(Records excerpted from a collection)

BEGIN

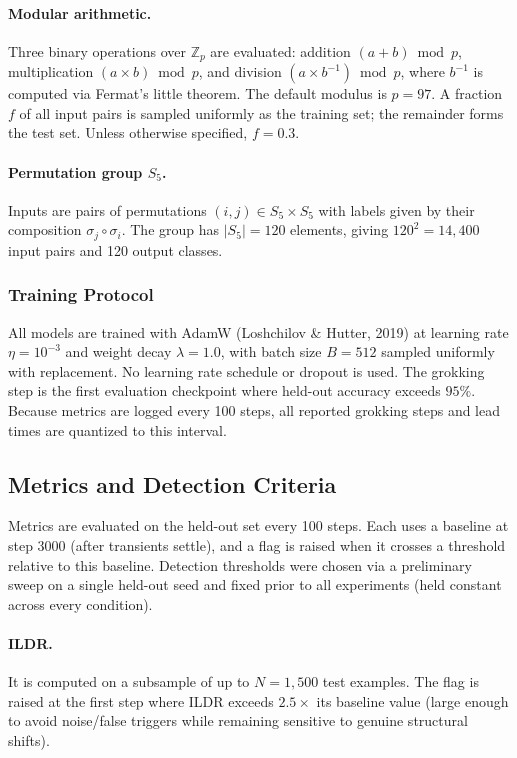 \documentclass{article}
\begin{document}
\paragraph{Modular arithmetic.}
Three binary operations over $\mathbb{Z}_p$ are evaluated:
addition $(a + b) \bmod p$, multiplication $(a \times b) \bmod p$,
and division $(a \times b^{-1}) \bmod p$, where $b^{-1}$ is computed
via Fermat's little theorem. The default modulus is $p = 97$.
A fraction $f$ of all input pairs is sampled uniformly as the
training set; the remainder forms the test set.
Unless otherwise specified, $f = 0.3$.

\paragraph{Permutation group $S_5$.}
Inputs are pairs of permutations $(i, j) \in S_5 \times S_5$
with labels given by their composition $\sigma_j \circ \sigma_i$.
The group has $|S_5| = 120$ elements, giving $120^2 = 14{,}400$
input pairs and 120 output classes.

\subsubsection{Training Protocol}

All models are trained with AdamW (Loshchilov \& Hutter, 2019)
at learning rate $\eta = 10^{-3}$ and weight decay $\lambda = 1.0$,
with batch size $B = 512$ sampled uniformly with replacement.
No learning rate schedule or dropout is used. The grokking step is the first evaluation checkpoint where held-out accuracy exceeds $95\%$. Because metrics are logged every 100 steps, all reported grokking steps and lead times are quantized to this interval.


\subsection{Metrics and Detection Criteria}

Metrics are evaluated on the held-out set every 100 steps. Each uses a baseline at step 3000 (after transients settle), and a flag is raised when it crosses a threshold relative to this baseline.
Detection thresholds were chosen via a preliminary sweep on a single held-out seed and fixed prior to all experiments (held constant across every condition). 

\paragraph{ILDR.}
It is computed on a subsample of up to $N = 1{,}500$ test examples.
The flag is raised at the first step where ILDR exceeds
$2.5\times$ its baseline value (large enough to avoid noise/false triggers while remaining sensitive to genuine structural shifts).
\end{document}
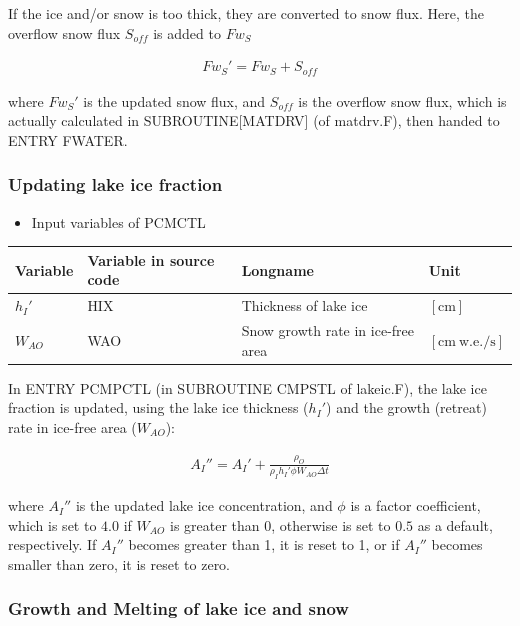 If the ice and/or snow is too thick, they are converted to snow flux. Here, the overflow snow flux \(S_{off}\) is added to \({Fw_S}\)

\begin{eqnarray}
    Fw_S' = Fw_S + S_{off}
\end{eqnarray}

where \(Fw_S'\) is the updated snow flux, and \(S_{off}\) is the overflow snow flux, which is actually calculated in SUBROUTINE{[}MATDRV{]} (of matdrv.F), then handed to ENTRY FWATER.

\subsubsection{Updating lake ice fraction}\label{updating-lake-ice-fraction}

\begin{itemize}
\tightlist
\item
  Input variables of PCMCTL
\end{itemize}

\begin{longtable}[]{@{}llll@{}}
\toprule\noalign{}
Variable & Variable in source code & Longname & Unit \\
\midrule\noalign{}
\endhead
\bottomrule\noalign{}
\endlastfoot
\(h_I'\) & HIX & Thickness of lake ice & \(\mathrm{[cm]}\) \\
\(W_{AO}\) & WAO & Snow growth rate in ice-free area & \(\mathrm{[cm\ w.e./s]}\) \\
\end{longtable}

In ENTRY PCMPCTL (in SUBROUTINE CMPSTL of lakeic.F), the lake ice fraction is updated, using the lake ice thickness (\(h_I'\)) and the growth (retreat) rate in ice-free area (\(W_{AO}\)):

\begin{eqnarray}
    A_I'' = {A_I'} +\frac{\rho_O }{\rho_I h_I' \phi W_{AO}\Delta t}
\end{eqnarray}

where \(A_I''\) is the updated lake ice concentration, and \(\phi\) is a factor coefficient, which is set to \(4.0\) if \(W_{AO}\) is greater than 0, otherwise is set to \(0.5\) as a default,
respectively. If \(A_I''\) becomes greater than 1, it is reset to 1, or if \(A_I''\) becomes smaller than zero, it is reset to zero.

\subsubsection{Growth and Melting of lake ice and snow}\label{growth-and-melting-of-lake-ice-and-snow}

END

§ **What to produce**
From the first line to the last, repeat the records above exactly, leaving out the pictures.

§ **Answer box**
 \documentclass{article}
\begin{document}
\paragraph{Modular arithmetic.}
Three binary operations over $\mathbb{Z}_p$ are evaluated:
addition $(a + b) \bmod p$, multiplication $(a \times b) \bmod p$,
and division $(a \times b^{-1}) \bmod p$, where $b^{-1}$ is computed
via Fermat's little theorem. The default modulus is $p = 97$.
A fraction $f$ of all input pairs is sampled uniformly as the
training set; the remainder forms the test set.
Unless otherwise specified, $f = 0.3$.

\paragraph{Permutation group $S_5$.}
Inputs are pairs of permutations $(i, j) \in S_5 \times S_5$
with labels given by their composition $\sigma_j \circ \sigma_i$.
The group has $|S_5| = 120$ elements, giving $120^2 = 14{,}400$
input pairs and 120 output classes.

\subsubsection{Training Protocol}

All models are trained with AdamW (Loshchilov \& Hutter, 2019)
at learning rate $\eta = 10^{-3}$ and weight decay $\lambda = 1.0$,
with batch size $B = 512$ sampled uniformly with replacement.
No learning rate schedule or dropout is used. The grokking step is the first evaluation checkpoint where held-out accuracy exceeds $95\%$. Because metrics are logged every 100 steps, all reported grokking steps and lead times are quantized to this interval.


\subsection{Metrics and Detection Criteria}

Metrics are evaluated on the held-out set every 100 steps. Each uses a baseline at step 3000 (after transients settle), and a flag is raised when it crosses a threshold relative to this baseline.
Detection thresholds were chosen via a preliminary sweep on a single held-out seed and fixed prior to all experiments (held constant across every condition). 

\paragraph{ILDR.}
It is computed on a subsample of up to $N = 1{,}500$ test examples.
The flag is raised at the first step where ILDR exceeds
$2.5\times$ its baseline value (large enough to avoid noise/false triggers while remaining sensitive to genuine structural shifts).
\end{document}
 If the ice and/or snow is too thick, they are converted to snow flux. Here, the overflow snow flux \(S_{off}\) is added to \({Fw_S}\)

\begin{eqnarray}
    Fw_S' = Fw_S + S_{off}
\end{eqnarray}

where \(Fw_S'\) is the updated snow flux, and \(S_{off}\) is the overflow snow flux, which is actually calculated in SUBROUTINE{[}MATDRV{]} (of matdrv.F), then handed to ENTRY FWATER.

\subsubsection{Updating lake ice fraction}\label{updating-lake-ice-fraction}

\begin{itemize}
\tightlist
\item
  Input variables of PCMCTL
\end{itemize}

\begin{longtable}[]{@{}llll@{}}
\toprule\noalign{}
Variable & Variable in source code & Longname & Unit \\
\midrule\noalign{}
\endhead
\bottomrule\noalign{}
\endlastfoot
\(h_I'\) & HIX & Thickness of lake ice & \(\mathrm{[cm]}\) \\
\(W_{AO}\) & WAO & Snow growth rate in ice-free area & \(\mathrm{[cm\ w.e./s]}\) \\
\end{longtable}

In ENTRY PCMPCTL (in SUBROUTINE CMPSTL of lakeic.F), the lake ice fraction is updated, using the lake ice thickness (\(h_I'\)) and the growth (retreat) rate in ice-free area (\(W_{AO}\)):

\begin{eqnarray}
    A_I'' = {A_I'} +\frac{\rho_O }{\rho_I h_I' \phi W_{AO}\Delta t}
\end{eqnarray}

where \(A_I''\) is the updated lake ice concentration, and \(\phi\) is a factor coefficient, which is set to \(4.0\) if \(W_{AO}\) is greater than 0, otherwise is set to \(0.5\) as a default,
respectively. If \(A_I''\) becomes greater than 1, it is reset to 1, or if \(A_I''\) becomes smaller than zero, it is reset to zero.

\subsubsection{Growth and Melting of lake ice and snow}\label{growth-and-melting-of-lake-ice-and-snow}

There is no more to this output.